[Supplied material]:
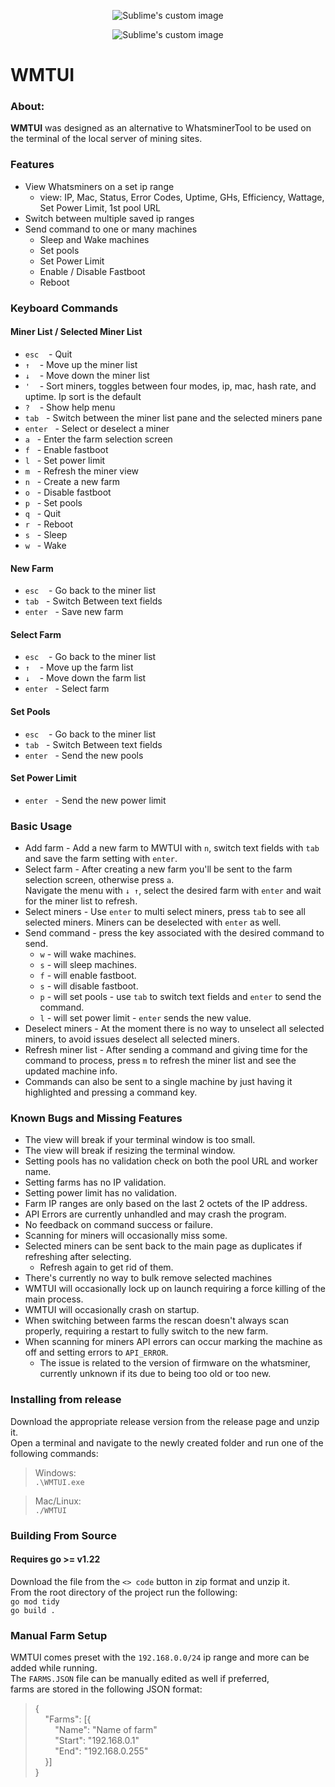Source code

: <p align="center">
  <img src="https://github.com/GridlessCompute/WMTUI/assets/98416347/4f4d3c34-3696-4298-8542-65cbf3106a8b" alt="Sublime's custom image"/>
</p>
<p align="center">
  <img src="https://github.com/GridlessCompute/WMTUI/assets/98416347/be7e0514-6d84-44a1-840c-3d2f1315fe28" alt="Sublime's custom image"/>
</p>


# WMTUI

[comment]: <> (General About Section)
### About:

**WMTUI** was designed as an alternative to WhatsminerTool to be used on the terminal of the local server of mining sites.

[comment]: <> (Basic Features)
### Features

- View Whatsminers on a set ip range
  - view: IP, Mac, Status, Error Codes, Uptime, GHs, Efficiency, Wattage, Set Power Limit, 1st pool URL
- Switch between multiple saved ip ranges
- Send command to one or many machines
    - Sleep and Wake machines
    - Set pools
    - Set Power Limit
    - Enable / Disable Fastboot
    - Reboot

[comment]: <> (Keycommands Laid out)
### Keyboard Commands

#### Miner List / Selected Miner List

- `esc` &nbsp;&nbsp; - Quit
- `↑` &nbsp;&nbsp; - Move up the miner list
- `↓` &nbsp;&nbsp; - Move down the miner list
- `'` &nbsp;&nbsp; - Sort miners, toggles between four modes, ip, mac, hash rate, and uptime. Ip sort is the default
- `?` &nbsp;&nbsp; - Show help menu
- `tab`&nbsp;&nbsp; - Switch between the miner list pane and the selected miners pane
- `enter`&nbsp;&nbsp; - Select or deselect a miner
- `a`&nbsp;&nbsp; - Enter the farm selection screen
- `f`&nbsp;&nbsp; - Enable fastboot 
- `l`&nbsp;&nbsp; - Set power limit
- `m`&nbsp;&nbsp; - Refresh the miner view
- `n`&nbsp;&nbsp; - Create a new farm
- `o`&nbsp;&nbsp; - Disable fastboot 
- `p`&nbsp;&nbsp; - Set pools
- `q`&nbsp;&nbsp; - Quit 
- `r`&nbsp;&nbsp; - Reboot 
- `s`&nbsp;&nbsp; - Sleep 
- `w`&nbsp;&nbsp; - Wake

#### New Farm

- `esc` &nbsp;&nbsp; - Go back to the miner list
- `tab`&nbsp;&nbsp; - Switch Between text fields
- `enter`&nbsp;&nbsp; - Save new farm

#### Select Farm

- `esc` &nbsp;&nbsp; - Go back to the miner list
- `↑` &nbsp;&nbsp; - Move up the farm list
- `↓` &nbsp;&nbsp; - Move down the farm list
- `enter`&nbsp;&nbsp; - Select farm

#### Set Pools

- `esc` &nbsp;&nbsp; - Go back to the miner list
- `tab`&nbsp;&nbsp; - Switch Between text fields
- `enter`&nbsp;&nbsp; - Send the new pools

#### Set Power Limit

- `enter`&nbsp;&nbsp; - Send the new power limit

[comment]: <> (How to Generaly use WMTUI)
### Basic Usage

- Add farm - Add a new farm to MWTUI with `n`, switch text fields with `tab` and save the farm setting with `enter`.
- Select farm - After creating a new farm you'll be sent to the farm selection screen, otherwise press `a`. </br>
Navigate the menu with `↓ ↑`, select the desired farm with `enter` and wait for the miner list to refresh.
- Select miners - Use `enter` to multi select miners, press `tab` to see all selected miners. Miners can be deselected with `enter` as well.
- Send command - press the key associated with the desired command to send.
  - `w` - will wake machines.
  - `s` - will sleep machines.
  - `f` - will enable fastboot.
  - `s` - will disable fastboot.
  - `p` - will set pools - use `tab` to switch text fields and `enter` to send the command.
  - `l` - will set power limit - `enter` sends the new value.
- Deselect miners - At the moment there is no way to unselect all selected miners, to avoid issues deselect all selected miners.
- Refresh miner list - After sending a command and giving time for the command to process, press `m` to refresh the miner list and see the updated machine info.
- Commands can also be sent to a single machine by just having it highlighted and pressing a command key.

[comment]: <> (List of bugs and missing features)
### Known Bugs and Missing Features

- The view will break if your terminal window is too small.
- The view will break if resizing the terminal window.
- Setting pools has no validation check on both the pool URL and worker name.
- Setting farms has no IP validation.
- Setting power limit has no validation.
- Farm IP ranges are only based on the last 2 octets of the IP address.
- API Errors are currently unhandled and may crash the program.
- No feedback on command success or failure.
- Scanning for miners will occasionally miss some.
- Selected miners can be sent back to the main page as duplicates if refreshing after selecting.
  - Refresh again to get rid of them.
- There's currently no way to bulk remove selected machines
- WMTUI will occasionally lock up on launch requiring a force killing of the main process.
- WMTUI will occasionally crash on startup.
- When switching between farms the rescan doesn't always scan properly, requiring a restart to fully switch to the new farm.
- When scanning for miners API errors can occur marking the machine as off and setting errors to `API_ERROR`.
  - The issue is related to the version of firmware on the whatsminer, currently unknown if its due to being too old or too new.

[comment]: <> (How to Install From Release)
### Installing from release

Download the appropriate release version from the release page and unzip it. </br>
Open a terminal and navigate to the newly created folder and run one of the following commands:</br>
> Windows: </br>
> `.\WMTUI.exe`

> Mac/Linux: </br>
> `./WMTUI`

[comment]: <> (How to build for src)
### Building From Source

#### Requires go >= v1.22</br>

Download the file from the `<> code` button in zip format and unzip it. </br> 
From the root directory of the project run the following: </br>
`go mod tidy` </br>
`go build .`

[comment]: <> (How to add a farm outside of WMTUI)
### Manual Farm Setup
 WMTUI comes preset with the `192.168.0.0/24` ip range and more can be added while running.  
 The `FARMS.JSON` file can be manually edited as well if preferred,  
 farms are stored in the following JSON format:
 >{<br>
 > &nbsp;&nbsp;&nbsp;&nbsp;"Farms": [{<br>
 >	&nbsp;&nbsp;&nbsp;&nbsp;&nbsp;&nbsp;&nbsp;&nbsp;"Name": "Name of farm"<br>
 >	&nbsp;&nbsp;&nbsp;&nbsp;&nbsp;&nbsp;&nbsp;&nbsp;"Start": "192.168.0.1"<br>
 >	&nbsp;&nbsp;&nbsp;&nbsp;&nbsp;&nbsp;&nbsp;&nbsp;"End": "192.168.0.255"<br>
 > &nbsp;&nbsp;&nbsp;&nbsp;}]<br>
 >}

[Task goal]:
If a line above contains the word "main", list it.

[Result]:
- Selected miners can be sent back to the main page as duplicates if refreshing after selecting.
- WMTUI will occasionally lock up on launch requiring a force killing of the main process.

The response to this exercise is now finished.